Relative strength is a good tool for sorting out the winners from the losers.  Companies that have been hit hard from the lingering recession often show weak relative strength, while companies that have managed to power through tough times and grow despite it are often leaders.


Consumer Sentiment Improves

January 27, 2012

The final University of Michigan Consumer Sentiment Index came in at 75.0 for January.  That’s a sharp improvement from where it was last summer and fall, but it’s still in the lower part of the range over the past 30 years.  Check out the fantastic graphic from Calculated Risk:

Source: Calculated Risk  (click on chart to expand)

Maybe the world isn’t ending after all.  One never knows exactly how investors will respond to economic data, but movement from low levels to consumer sentiment to high levels of consumer sentiment is usually associated with decent equity markets.  The best entries tend to occur when sentiment is very poor—i.e., investors are perhaps overly pessimistic.


Harnessing the Power of Momentum

January 27, 2012

That’s the title of a recent article in Advisor Perspectives about relative strength investing.  (Academics call it momentum.)  The article was written by a principal at a Canadian money management firm, Michael Nairne, so it’s nice to see a little cross-border validation.  From the article:

Numerous academic studies have confirmed that, when measured in periods of approximately three to 12 months, past investment winners tend to keep on outperforming while past losers tend to keep underperforming.

Momentum is not simply a US phenomenon. A recent study2 covering equities in 23 countries from November 1989 to September 2010 found evidence of strong momentum returns in North America, Europe and Asia Pacific; only Japan was an exception. Another study tracking the largest 100 stocks in the British market from 1900 to 2009 found that a portfolio comprised of the 20 best performers over the prior 12 months outperformed the worst performers by 10.3% annually3.  The same authors found momentum in 18 out of 19 markets, dating back to 1975 in larger European markets and 1926 in the US.
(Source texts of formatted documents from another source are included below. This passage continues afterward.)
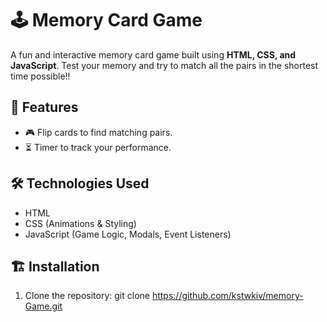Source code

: # 🕹️ Memory Card Game

A fun and interactive memory card game built using **HTML, CSS, and JavaScript**. Test your memory and try to match all the pairs in the shortest time possible!!

## 🚀 Features
- 🎮 Flip cards to find matching pairs.
- ⏳ Timer to track your performance.

## 🛠️ Technologies Used
- HTML
- CSS (Animations & Styling)
- JavaScript (Game Logic, Modals, Event Listeners)

## 🏗️ Installation
1. Clone the repository:
  git clone https://github.com/kstwkiv/memory-Game.git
Momentum is not confined to portfolios of individual stocks – it exists in a variety of asset classes. A recent study4 has found that momentum exists in government bonds, commodities and currencies as well as country equity indexes. Momentum has also been found in corporate bonds5 as well as the financial futures market6.
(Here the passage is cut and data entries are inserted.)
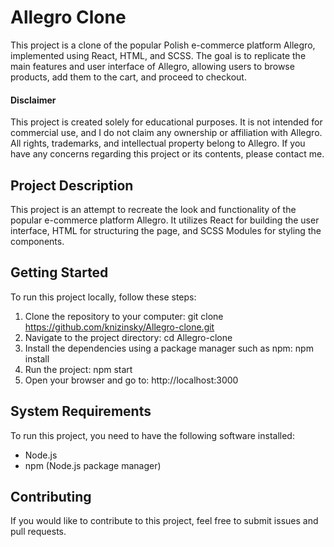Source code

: # Allegro Clone

This project is a clone of the popular Polish e-commerce platform Allegro, implemented using React, HTML, and SCSS. The goal is to replicate the main features and user interface of Allegro, allowing users to browse products, add them to the cart, and proceed to checkout.

#### Disclaimer

This project is created solely for educational purposes. It is not intended for commercial use, and I do not claim any ownership or affiliation with Allegro. All rights, trademarks, and intellectual property belong to Allegro. If you have any concerns regarding this project or its contents, please contact me.

## Project Description

This project is an attempt to recreate the look and functionality of the popular e-commerce platform Allegro. It utilizes React for building the user interface, HTML for structuring the page, and SCSS Modules for styling the components.

## Getting Started

To run this project locally, follow these steps:

1. Clone the repository to your computer: git clone https://github.com/knizinsky/Allegro-clone.git
2. Navigate to the project directory: cd Allegro-clone
3. Install the dependencies using a package manager such as npm: npm install
4. Run the project: npm start
5. Open your browser and go to: http://localhost:3000

## System Requirements

To run this project, you need to have the following software installed:

- Node.js
- npm (Node.js package manager)

## Contributing

If you would like to contribute to this project, feel free to submit issues and pull requests.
The article is well-footnoted.  I recommend you read the original, which I linked to above.  The article does a good job discussing both the pros and cons of relative strength.  For example, the author points out that:

…there are prolonged periods where stocks with positive momentum underperform the market.  Despite an overall annualized premium of 3.9%, there have 22 periods where stocks with positive momentum have underperformed the market by greater than 5%, with durations as long as several years.

Although investors have a marked tendency to abandon strategies when they underperform for a period of time, that might not be a good idea with relative strength.  Despite periods of underperformance, long-term results have been remarkable:

The $1.00 investment in momentum stocks grew to $67,309, nearly 30-times larger than the $2,321 earned in the S&P 500. [August 1927 to July 2011]  For long-term investors, this outperformance has been remarkably enduring. In 99.6% of the 10-year rolling periods since July 1937, momentum stocks have outperformed the S&P 500. [my emphasis]

Investors have a lot of choices when it comes to selecting an investment strategy, but not many have been as well validated over as long a period of time in multiple markets as relative strength.


Whole Wide World

January 26, 2012

Sometimes we focus so much on our own situation that we forget there is a whole wide world out there–and lots of investment opportunities.  A chart that was eye-opening for me appeared recently on Dr. Ed’s Blog, written by the estimable Wall Street economist Ed Yardeni.  Check it out:

Source: Ed Yardeni   (click on image to expand)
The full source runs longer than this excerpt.